§ **TASK DIRECTIONS**
Copy the records word for word, omitting all pictures.

============================================================

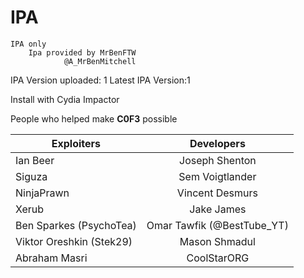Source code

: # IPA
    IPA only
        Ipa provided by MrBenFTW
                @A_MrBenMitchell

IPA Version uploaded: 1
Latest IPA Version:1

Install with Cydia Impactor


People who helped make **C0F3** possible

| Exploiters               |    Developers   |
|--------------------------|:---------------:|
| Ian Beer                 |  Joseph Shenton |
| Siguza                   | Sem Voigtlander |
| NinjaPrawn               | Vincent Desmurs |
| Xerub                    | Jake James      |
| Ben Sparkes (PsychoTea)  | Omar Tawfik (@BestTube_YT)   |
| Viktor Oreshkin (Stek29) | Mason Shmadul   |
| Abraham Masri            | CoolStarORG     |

============================================================

§ **SOLUTION TO THE EXERCISE**
Source code

: # IPA
    IPA only
        Ipa provided by MrBenFTW
                @A_MrBenMitchell

IPA Version uploaded: 1
Latest IPA Version:1

Install with Cydia Impactor


People who helped make **C0F3** possible

| Exploiters               |    Developers   |
|--------------------------|:---------------:|
| Ian Beer                 |  Joseph Shenton |
| Siguza                   | Sem Voigtlander |
| NinjaPrawn               | Vincent Desmurs |
| Xerub                    | Jake James      |
| Ben Sparkes (PsychoTea)  | Omar Tawfik (@BestTube_YT)   |
| Viktor Oreshkin (Stek29) | Mason Shmadul   |
| Abraham Masri            | CoolStarORG     |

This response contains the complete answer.